Celebrating the definitions and uses of ‘the cable’, the organizers provided this text:
A cable is more than a mere length of wire. It is a trail to be followed, tracing a line between two points, or a meshwork of interwoven threads. The cable carries the pulse of electricity or light in response to a trigger. Cables are bookended by ‘plugs’, affording an abundance of possible connections. Some connections will be recommended for you in the user guide. But why stop there?…
Indeed a collaborative and connective spirit flowed through the day. From the availability of open improvisational spaces led by Abstract Noise Ting, to Murray Royston-Ward’s contact mic workshop, to the sound/performance kinetic installation by Experimental Sonic Machines, the audience was nourished.

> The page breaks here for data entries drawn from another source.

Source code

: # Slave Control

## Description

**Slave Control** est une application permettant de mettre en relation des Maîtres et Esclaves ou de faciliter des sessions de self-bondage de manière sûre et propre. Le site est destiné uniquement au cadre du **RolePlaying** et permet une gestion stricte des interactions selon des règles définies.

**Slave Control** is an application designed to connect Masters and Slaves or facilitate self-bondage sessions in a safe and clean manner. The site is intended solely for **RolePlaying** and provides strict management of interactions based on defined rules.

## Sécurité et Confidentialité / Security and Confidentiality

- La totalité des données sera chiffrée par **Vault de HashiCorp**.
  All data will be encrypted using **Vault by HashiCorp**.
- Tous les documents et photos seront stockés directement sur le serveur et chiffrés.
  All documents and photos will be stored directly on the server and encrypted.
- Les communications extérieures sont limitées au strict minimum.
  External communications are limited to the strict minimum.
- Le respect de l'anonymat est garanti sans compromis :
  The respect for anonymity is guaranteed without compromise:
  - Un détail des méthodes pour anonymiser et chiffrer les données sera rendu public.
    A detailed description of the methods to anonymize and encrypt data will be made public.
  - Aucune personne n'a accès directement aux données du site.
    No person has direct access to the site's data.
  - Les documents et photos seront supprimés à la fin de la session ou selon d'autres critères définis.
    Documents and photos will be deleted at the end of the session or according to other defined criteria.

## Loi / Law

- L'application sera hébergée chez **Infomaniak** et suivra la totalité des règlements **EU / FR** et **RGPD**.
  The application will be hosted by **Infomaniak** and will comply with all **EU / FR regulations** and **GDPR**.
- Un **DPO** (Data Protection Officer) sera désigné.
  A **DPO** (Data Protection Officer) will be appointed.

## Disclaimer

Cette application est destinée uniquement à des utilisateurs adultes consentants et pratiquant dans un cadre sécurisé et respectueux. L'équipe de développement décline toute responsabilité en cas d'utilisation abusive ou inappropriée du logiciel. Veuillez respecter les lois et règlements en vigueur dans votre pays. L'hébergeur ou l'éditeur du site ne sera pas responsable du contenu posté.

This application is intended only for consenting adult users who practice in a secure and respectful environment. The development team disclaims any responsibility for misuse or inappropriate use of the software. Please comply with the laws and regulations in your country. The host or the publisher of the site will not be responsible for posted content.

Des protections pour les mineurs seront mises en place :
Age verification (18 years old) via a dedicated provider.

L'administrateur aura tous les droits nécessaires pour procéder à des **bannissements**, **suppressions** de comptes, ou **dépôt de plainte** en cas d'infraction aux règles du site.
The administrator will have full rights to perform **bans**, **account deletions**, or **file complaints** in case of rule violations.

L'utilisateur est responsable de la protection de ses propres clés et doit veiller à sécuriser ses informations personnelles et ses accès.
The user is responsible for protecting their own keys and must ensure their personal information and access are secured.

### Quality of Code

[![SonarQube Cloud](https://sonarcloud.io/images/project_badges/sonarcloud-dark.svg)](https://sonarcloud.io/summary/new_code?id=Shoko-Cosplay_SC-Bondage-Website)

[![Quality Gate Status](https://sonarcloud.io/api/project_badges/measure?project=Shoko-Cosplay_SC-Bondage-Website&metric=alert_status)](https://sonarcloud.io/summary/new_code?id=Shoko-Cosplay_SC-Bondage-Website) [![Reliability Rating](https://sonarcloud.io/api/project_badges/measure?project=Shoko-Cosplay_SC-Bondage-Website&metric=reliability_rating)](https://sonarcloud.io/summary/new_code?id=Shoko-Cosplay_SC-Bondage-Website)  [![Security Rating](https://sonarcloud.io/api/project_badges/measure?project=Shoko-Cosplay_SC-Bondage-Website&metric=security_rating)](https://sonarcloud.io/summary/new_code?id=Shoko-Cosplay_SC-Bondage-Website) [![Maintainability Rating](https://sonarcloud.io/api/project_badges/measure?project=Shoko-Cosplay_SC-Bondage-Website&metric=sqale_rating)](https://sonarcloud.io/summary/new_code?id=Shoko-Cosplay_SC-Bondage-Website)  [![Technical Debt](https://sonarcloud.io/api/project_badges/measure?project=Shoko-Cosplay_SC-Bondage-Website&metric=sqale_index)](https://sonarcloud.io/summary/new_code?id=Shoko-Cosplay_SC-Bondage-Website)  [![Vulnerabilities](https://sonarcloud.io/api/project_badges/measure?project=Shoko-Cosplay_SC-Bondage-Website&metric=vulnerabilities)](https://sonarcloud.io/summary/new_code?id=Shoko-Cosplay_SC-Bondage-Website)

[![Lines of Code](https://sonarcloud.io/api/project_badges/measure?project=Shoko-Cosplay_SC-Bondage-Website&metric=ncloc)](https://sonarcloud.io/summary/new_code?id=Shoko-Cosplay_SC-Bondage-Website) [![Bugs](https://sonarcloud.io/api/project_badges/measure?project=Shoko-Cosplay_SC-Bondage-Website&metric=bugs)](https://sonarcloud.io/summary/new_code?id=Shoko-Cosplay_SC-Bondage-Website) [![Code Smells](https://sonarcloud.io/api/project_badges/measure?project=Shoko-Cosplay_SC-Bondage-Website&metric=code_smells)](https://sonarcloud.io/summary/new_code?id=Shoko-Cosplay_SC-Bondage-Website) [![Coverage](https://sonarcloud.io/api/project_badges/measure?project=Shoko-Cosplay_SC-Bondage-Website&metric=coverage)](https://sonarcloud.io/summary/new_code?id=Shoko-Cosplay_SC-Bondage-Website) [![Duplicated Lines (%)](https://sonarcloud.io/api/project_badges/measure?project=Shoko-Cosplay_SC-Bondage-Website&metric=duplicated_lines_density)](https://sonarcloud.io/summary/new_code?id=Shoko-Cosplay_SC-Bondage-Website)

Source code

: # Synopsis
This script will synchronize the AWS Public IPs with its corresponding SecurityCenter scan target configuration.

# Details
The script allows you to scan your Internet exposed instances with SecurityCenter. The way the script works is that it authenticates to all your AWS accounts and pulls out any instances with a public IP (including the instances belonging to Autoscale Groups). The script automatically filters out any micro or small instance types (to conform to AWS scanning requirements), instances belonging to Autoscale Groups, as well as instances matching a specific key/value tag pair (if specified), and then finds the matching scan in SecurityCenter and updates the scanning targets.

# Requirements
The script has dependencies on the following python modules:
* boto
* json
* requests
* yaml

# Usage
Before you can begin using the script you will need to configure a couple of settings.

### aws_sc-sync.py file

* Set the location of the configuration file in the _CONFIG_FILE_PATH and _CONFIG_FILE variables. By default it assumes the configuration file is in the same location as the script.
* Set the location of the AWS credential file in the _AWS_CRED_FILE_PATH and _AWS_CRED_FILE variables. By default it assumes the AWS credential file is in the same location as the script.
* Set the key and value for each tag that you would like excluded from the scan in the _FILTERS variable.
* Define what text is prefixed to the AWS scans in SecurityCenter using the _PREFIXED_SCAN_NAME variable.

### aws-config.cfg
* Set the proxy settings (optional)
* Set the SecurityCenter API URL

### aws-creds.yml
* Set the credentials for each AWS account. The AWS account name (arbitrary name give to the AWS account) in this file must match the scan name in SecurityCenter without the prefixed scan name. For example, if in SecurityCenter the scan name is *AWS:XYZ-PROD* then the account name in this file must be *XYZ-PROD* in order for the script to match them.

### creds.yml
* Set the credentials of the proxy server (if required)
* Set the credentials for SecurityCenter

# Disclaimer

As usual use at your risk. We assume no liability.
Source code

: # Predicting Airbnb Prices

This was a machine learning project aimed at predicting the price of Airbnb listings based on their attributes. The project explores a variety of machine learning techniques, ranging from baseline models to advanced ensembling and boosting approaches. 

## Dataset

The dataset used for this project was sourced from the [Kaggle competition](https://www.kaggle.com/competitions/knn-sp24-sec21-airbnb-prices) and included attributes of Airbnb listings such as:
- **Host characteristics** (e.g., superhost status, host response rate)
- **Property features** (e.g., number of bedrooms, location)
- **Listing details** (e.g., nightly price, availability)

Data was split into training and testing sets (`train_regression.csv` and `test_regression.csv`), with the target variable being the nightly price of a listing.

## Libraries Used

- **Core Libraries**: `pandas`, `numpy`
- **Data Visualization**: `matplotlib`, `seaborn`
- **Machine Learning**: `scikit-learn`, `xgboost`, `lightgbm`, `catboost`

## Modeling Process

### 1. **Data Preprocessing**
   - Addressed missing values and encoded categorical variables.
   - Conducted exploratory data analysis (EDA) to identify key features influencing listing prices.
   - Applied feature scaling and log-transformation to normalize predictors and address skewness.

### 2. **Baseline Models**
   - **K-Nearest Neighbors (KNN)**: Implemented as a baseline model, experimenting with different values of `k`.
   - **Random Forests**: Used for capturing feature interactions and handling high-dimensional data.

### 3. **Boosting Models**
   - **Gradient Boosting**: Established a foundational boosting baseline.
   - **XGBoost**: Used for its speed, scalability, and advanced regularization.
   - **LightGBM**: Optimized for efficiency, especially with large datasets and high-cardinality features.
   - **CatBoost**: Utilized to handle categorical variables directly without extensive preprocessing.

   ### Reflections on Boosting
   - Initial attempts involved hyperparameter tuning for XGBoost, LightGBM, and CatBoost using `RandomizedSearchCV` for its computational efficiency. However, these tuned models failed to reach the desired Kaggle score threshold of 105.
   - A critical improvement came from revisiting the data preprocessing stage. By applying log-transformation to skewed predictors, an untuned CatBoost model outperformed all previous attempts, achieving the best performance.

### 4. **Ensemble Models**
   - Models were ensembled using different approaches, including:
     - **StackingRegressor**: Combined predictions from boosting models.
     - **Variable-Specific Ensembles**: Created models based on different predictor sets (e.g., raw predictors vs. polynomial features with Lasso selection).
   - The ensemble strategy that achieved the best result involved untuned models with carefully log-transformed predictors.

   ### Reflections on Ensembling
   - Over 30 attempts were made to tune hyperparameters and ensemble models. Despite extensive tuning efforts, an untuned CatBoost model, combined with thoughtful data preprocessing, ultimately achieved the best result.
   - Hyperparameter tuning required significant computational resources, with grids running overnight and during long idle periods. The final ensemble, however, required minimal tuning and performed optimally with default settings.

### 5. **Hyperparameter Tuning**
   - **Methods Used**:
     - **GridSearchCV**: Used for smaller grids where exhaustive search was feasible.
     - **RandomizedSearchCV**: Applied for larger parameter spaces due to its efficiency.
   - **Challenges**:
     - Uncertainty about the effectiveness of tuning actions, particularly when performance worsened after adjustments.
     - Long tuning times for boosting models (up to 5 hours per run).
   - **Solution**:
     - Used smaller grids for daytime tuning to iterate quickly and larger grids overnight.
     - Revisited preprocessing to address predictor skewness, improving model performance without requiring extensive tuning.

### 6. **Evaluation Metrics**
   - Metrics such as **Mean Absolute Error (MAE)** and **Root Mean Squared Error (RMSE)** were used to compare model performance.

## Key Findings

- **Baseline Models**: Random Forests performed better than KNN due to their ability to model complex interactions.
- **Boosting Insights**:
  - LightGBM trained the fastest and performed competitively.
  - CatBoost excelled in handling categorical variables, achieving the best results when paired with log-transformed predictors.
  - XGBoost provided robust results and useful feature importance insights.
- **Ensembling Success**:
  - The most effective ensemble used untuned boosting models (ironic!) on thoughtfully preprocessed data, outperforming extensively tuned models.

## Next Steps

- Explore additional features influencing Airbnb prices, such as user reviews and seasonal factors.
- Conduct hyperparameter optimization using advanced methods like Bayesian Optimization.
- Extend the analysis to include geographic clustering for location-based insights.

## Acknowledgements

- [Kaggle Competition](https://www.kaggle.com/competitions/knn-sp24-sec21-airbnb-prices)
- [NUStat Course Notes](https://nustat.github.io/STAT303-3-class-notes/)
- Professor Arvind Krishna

The event took place at Primary, a former schoolhouse converted into several artist studios and exhibition spaces. Workshops, installations, and performances were placed throughout the building, keeping one from feeling claustrophobic by the full programme. The overall aesthetic of the day was well curated and was followed by an evening of provocative performances that played with sound, intention, and improvisation.
The first performance was [D-C], comprising two local musicians: analogue improviser Jez Creek [Modulator ESP] and Benjamin Hallatt [Kay Hill] providing tape loops. I heard a racket in the performance space as I entered the building and threw my gear aside. I love a good racket but that is too simplistic a description for the dynamics of their improvisation. They played together, reacting and interacting with each others’ sounds. There was an overall meteorological sensation to the collaboration – I felt tribal drums leading to low rumbles. Punctuated at times by high whistle emissions, the accompanying visuals enhanced the feeling of being in a silo, lifted by the brutal whimsy of a storm [Editor’s note: not in Kansas anymore?]. The performance ended with trailing robotic sounds…
John Macedo followed. I do love looking at set ups that appear more like a rummage sale then actual preparation for sound art. The arrangement of small transmitters, drinking glasses, and speaker heads looked like the workbench in a hi-fi repair shop. His laptop seemed a bit out of place on the table, yet Macedo does not confine himself to his seat. Exploring spaces and placement, he circled and travelled the performance area playing with resonance and tone. Glass tapping and static transmissions, volume played with value. Silence had its place. At no point did the sounds feel saturated. It felt focused and intentional with a light touch across a minimalist acoustic playground. I enjoyed watching objects vibrate in cones. One comes away with the feeling of being witness to something ritual or holy.
[Editor’s note: Ben takes over at this point…]
Well, to follow Marlo America’s lead, I have to say that I am happy to be able to review these sets as they were two highlights for me, but this needs a bit of context which I shall elaborate on in due course. It is true that these all day events can be long and arduous but in this case the ingredients made for a fun buzz long into the night.
I wandered into Ian Watson’s set just after I had finished packing up after my own collaboration, so it was a welcome first chance to sit down just when I needed it. Ian played in a separate large, darkened hall. The light outside had almost completely faded by this point leaving a dull purple glow in the high windows. I walked into the room and thought
hmm, ok, a sort of tinny drone, sounds ‘ok’-ish!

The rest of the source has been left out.